■ Directions for this task
Your reply should contain the whole listing below, repeated exactly, and no images.

┄┄┄┄┄┄┄┄┄┄┄┄┄┄┄┄┄┄┄┄

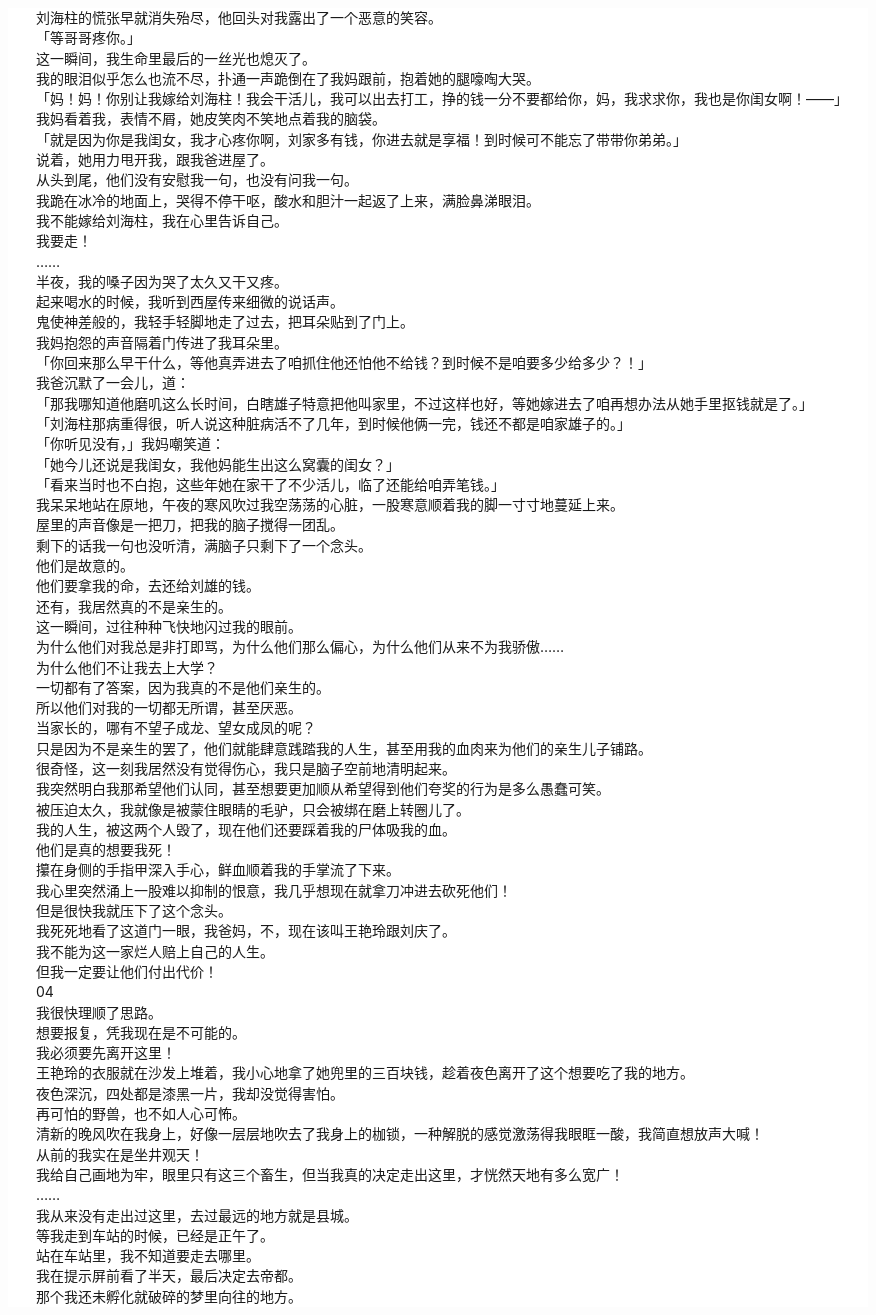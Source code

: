 &emsp;&emsp;刘海柱的慌张早就消失殆尽，他回头对我露出了一个恶意的笑容。  
&emsp;&emsp;「等哥哥疼你。」  
&emsp;&emsp;这一瞬间，我生命里最后的一丝光也熄灭了。  
&emsp;&emsp;我的眼泪似乎怎么也流不尽，扑通一声跪倒在了我妈跟前，抱着她的腿嚎啕大哭。  
&emsp;&emsp;「妈！妈！你别让我嫁给刘海柱！我会干活儿，我可以出去打工，挣的钱一分不要都给你，妈，我求求你，我也是你闺女啊！——」  
&emsp;&emsp;我妈看着我，表情不屑，她皮笑肉不笑地点着我的脑袋。  
&emsp;&emsp;「就是因为你是我闺女，我才心疼你啊，刘家多有钱，你进去就是享福！到时候可不能忘了带带你弟弟。」  
&emsp;&emsp;说着，她用力甩开我，跟我爸进屋了。  
&emsp;&emsp;从头到尾，他们没有安慰我一句，也没有问我一句。  
&emsp;&emsp;我跪在冰冷的地面上，哭得不停干呕，酸水和胆汁一起返了上来，满脸鼻涕眼泪。  
&emsp;&emsp;我不能嫁给刘海柱，我在心里告诉自己。  
&emsp;&emsp;我要走！  
&emsp;&emsp;……  
&emsp;&emsp;半夜，我的嗓子因为哭了太久又干又疼。  
&emsp;&emsp;起来喝水的时候，我听到西屋传来细微的说话声。  
&emsp;&emsp;鬼使神差般的，我轻手轻脚地走了过去，把耳朵贴到了门上。  
&emsp;&emsp;我妈抱怨的声音隔着门传进了我耳朵里。  
&emsp;&emsp;「你回来那么早干什么，等他真弄进去了咱抓住他还怕他不给钱？到时候不是咱要多少给多少？！」  
&emsp;&emsp;我爸沉默了一会儿，道：  
&emsp;&emsp;「那我哪知道他磨叽这么长时间，白瞎雄子特意把他叫家里，不过这样也好，等她嫁进去了咱再想办法从她手里抠钱就是了。」  
&emsp;&emsp;「刘海柱那病重得很，听人说这种脏病活不了几年，到时候他俩一完，钱还不都是咱家雄子的。」  
&emsp;&emsp;「你听见没有，」我妈嘲笑道：  
&emsp;&emsp;「她今儿还说是我闺女，我他妈能生出这么窝囊的闺女？」  
&emsp;&emsp;「看来当时也不白抱，这些年她在家干了不少活儿，临了还能给咱弄笔钱。」  
&emsp;&emsp;我呆呆地站在原地，午夜的寒风吹过我空荡荡的心脏，一股寒意顺着我的脚一寸寸地蔓延上来。  
&emsp;&emsp;屋里的声音像是一把刀，把我的脑子搅得一团乱。  
&emsp;&emsp;剩下的话我一句也没听清，满脑子只剩下了一个念头。  
&emsp;&emsp;他们是故意的。  
&emsp;&emsp;他们要拿我的命，去还给刘雄的钱。  
&emsp;&emsp;还有，我居然真的不是亲生的。  
&emsp;&emsp;这一瞬间，过往种种飞快地闪过我的眼前。  
&emsp;&emsp;为什么他们对我总是非打即骂，为什么他们那么偏心，为什么他们从来不为我骄傲……  
&emsp;&emsp;为什么他们不让我去上大学？  
&emsp;&emsp;一切都有了答案，因为我真的不是他们亲生的。  
&emsp;&emsp;所以他们对我的一切都无所谓，甚至厌恶。  
&emsp;&emsp;当家长的，哪有不望子成龙、望女成凤的呢？  
&emsp;&emsp;只是因为不是亲生的罢了，他们就能肆意践踏我的人生，甚至用我的血肉来为他们的亲生儿子铺路。  
&emsp;&emsp;很奇怪，这一刻我居然没有觉得伤心，我只是脑子空前地清明起来。  
&emsp;&emsp;我突然明白我那希望他们认同，甚至想要更加顺从希望得到他们夸奖的行为是多么愚蠢可笑。  
&emsp;&emsp;被压迫太久，我就像是被蒙住眼睛的毛驴，只会被绑在磨上转圈儿了。  
&emsp;&emsp;我的人生，被这两个人毁了，现在他们还要踩着我的尸体吸我的血。  
&emsp;&emsp;他们是真的想要我死！  
&emsp;&emsp;攥在身侧的手指甲深入手心，鲜血顺着我的手掌流了下来。  
&emsp;&emsp;我心里突然涌上一股难以抑制的恨意，我几乎想现在就拿刀冲进去砍死他们！  
&emsp;&emsp;但是很快我就压下了这个念头。  
&emsp;&emsp;我死死地看了这道门一眼，我爸妈，不，现在该叫王艳玲跟刘庆了。  
&emsp;&emsp;我不能为这一家烂人赔上自己的人生。  
&emsp;&emsp;但我一定要让他们付出代价！  
&emsp;&emsp;04  
&emsp;&emsp;我很快理顺了思路。  
&emsp;&emsp;想要报复，凭我现在是不可能的。  
&emsp;&emsp;我必须要先离开这里！  
&emsp;&emsp;王艳玲的衣服就在沙发上堆着，我小心地拿了她兜里的三百块钱，趁着夜色离开了这个想要吃了我的地方。  
&emsp;&emsp;夜色深沉，四处都是漆黑一片，我却没觉得害怕。  
&emsp;&emsp;再可怕的野兽，也不如人心可怖。  
&emsp;&emsp;清新的晚风吹在我身上，好像一层层地吹去了我身上的枷锁，一种解脱的感觉激荡得我眼眶一酸，我简直想放声大喊！  
&emsp;&emsp;从前的我实在是坐井观天！  
&emsp;&emsp;我给自己画地为牢，眼里只有这三个畜生，但当我真的决定走出这里，才恍然天地有多么宽广！  
&emsp;&emsp;……  
&emsp;&emsp;我从来没有走出过这里，去过最远的地方就是县城。  
&emsp;&emsp;等我走到车站的时候，已经是正午了。  
&emsp;&emsp;站在车站里，我不知道要走去哪里。  
&emsp;&emsp;我在提示屏前看了半天，最后决定去帝都。  
&emsp;&emsp;那个我还未孵化就破碎的梦里向往的地方。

┄┄┄┄┄┄┄┄┄┄┄┄┄┄┄┄┄┄┄┄

■ Written answer
Source code

: &emsp;&emsp;刘海柱的慌张早就消失殆尽，他回头对我露出了一个恶意的笑容。  
&emsp;&emsp;「等哥哥疼你。」  
&emsp;&emsp;这一瞬间，我生命里最后的一丝光也熄灭了。  
&emsp;&emsp;我的眼泪似乎怎么也流不尽，扑通一声跪倒在了我妈跟前，抱着她的腿嚎啕大哭。  
&emsp;&emsp;「妈！妈！你别让我嫁给刘海柱！我会干活儿，我可以出去打工，挣的钱一分不要都给你，妈，我求求你，我也是你闺女啊！——」  
&emsp;&emsp;我妈看着我，表情不屑，她皮笑肉不笑地点着我的脑袋。  
&emsp;&emsp;「就是因为你是我闺女，我才心疼你啊，刘家多有钱，你进去就是享福！到时候可不能忘了带带你弟弟。」  
&emsp;&emsp;说着，她用力甩开我，跟我爸进屋了。  
&emsp;&emsp;从头到尾，他们没有安慰我一句，也没有问我一句。  
&emsp;&emsp;我跪在冰冷的地面上，哭得不停干呕，酸水和胆汁一起返了上来，满脸鼻涕眼泪。  
&emsp;&emsp;我不能嫁给刘海柱，我在心里告诉自己。  
&emsp;&emsp;我要走！  
&emsp;&emsp;……  
&emsp;&emsp;半夜，我的嗓子因为哭了太久又干又疼。  
&emsp;&emsp;起来喝水的时候，我听到西屋传来细微的说话声。  
&emsp;&emsp;鬼使神差般的，我轻手轻脚地走了过去，把耳朵贴到了门上。  
&emsp;&emsp;我妈抱怨的声音隔着门传进了我耳朵里。  
&emsp;&emsp;「你回来那么早干什么，等他真弄进去了咱抓住他还怕他不给钱？到时候不是咱要多少给多少？！」  
&emsp;&emsp;我爸沉默了一会儿，道：  
&emsp;&emsp;「那我哪知道他磨叽这么长时间，白瞎雄子特意把他叫家里，不过这样也好，等她嫁进去了咱再想办法从她手里抠钱就是了。」  
&emsp;&emsp;「刘海柱那病重得很，听人说这种脏病活不了几年，到时候他俩一完，钱还不都是咱家雄子的。」  
&emsp;&emsp;「你听见没有，」我妈嘲笑道：  
&emsp;&emsp;「她今儿还说是我闺女，我他妈能生出这么窝囊的闺女？」  
&emsp;&emsp;「看来当时也不白抱，这些年她在家干了不少活儿，临了还能给咱弄笔钱。」  
&emsp;&emsp;我呆呆地站在原地，午夜的寒风吹过我空荡荡的心脏，一股寒意顺着我的脚一寸寸地蔓延上来。  
&emsp;&emsp;屋里的声音像是一把刀，把我的脑子搅得一团乱。  
&emsp;&emsp;剩下的话我一句也没听清，满脑子只剩下了一个念头。  
&emsp;&emsp;他们是故意的。  
&emsp;&emsp;他们要拿我的命，去还给刘雄的钱。  
&emsp;&emsp;还有，我居然真的不是亲生的。  
&emsp;&emsp;这一瞬间，过往种种飞快地闪过我的眼前。  
&emsp;&emsp;为什么他们对我总是非打即骂，为什么他们那么偏心，为什么他们从来不为我骄傲……  
&emsp;&emsp;为什么他们不让我去上大学？  
&emsp;&emsp;一切都有了答案，因为我真的不是他们亲生的。  
&emsp;&emsp;所以他们对我的一切都无所谓，甚至厌恶。  
&emsp;&emsp;当家长的，哪有不望子成龙、望女成凤的呢？  
&emsp;&emsp;只是因为不是亲生的罢了，他们就能肆意践踏我的人生，甚至用我的血肉来为他们的亲生儿子铺路。  
&emsp;&emsp;很奇怪，这一刻我居然没有觉得伤心，我只是脑子空前地清明起来。  
&emsp;&emsp;我突然明白我那希望他们认同，甚至想要更加顺从希望得到他们夸奖的行为是多么愚蠢可笑。  
&emsp;&emsp;被压迫太久，我就像是被蒙住眼睛的毛驴，只会被绑在磨上转圈儿了。  
&emsp;&emsp;我的人生，被这两个人毁了，现在他们还要踩着我的尸体吸我的血。  
&emsp;&emsp;他们是真的想要我死！  
&emsp;&emsp;攥在身侧的手指甲深入手心，鲜血顺着我的手掌流了下来。  
&emsp;&emsp;我心里突然涌上一股难以抑制的恨意，我几乎想现在就拿刀冲进去砍死他们！  
&emsp;&emsp;但是很快我就压下了这个念头。  
&emsp;&emsp;我死死地看了这道门一眼，我爸妈，不，现在该叫王艳玲跟刘庆了。  
&emsp;&emsp;我不能为这一家烂人赔上自己的人生。  
&emsp;&emsp;但我一定要让他们付出代价！  
&emsp;&emsp;04  
&emsp;&emsp;我很快理顺了思路。  
&emsp;&emsp;想要报复，凭我现在是不可能的。  
&emsp;&emsp;我必须要先离开这里！  
&emsp;&emsp;王艳玲的衣服就在沙发上堆着，我小心地拿了她兜里的三百块钱，趁着夜色离开了这个想要吃了我的地方。  
&emsp;&emsp;夜色深沉，四处都是漆黑一片，我却没觉得害怕。  
&emsp;&emsp;再可怕的野兽，也不如人心可怖。  
&emsp;&emsp;清新的晚风吹在我身上，好像一层层地吹去了我身上的枷锁，一种解脱的感觉激荡得我眼眶一酸，我简直想放声大喊！  
&emsp;&emsp;从前的我实在是坐井观天！  
&emsp;&emsp;我给自己画地为牢，眼里只有这三个畜生，但当我真的决定走出这里，才恍然天地有多么宽广！  
&emsp;&emsp;……  
&emsp;&emsp;我从来没有走出过这里，去过最远的地方就是县城。  
&emsp;&emsp;等我走到车站的时候，已经是正午了。  
&emsp;&emsp;站在车站里，我不知道要走去哪里。  
&emsp;&emsp;我在提示屏前看了半天，最后决定去帝都。  
&emsp;&emsp;那个我还未孵化就破碎的梦里向往的地方。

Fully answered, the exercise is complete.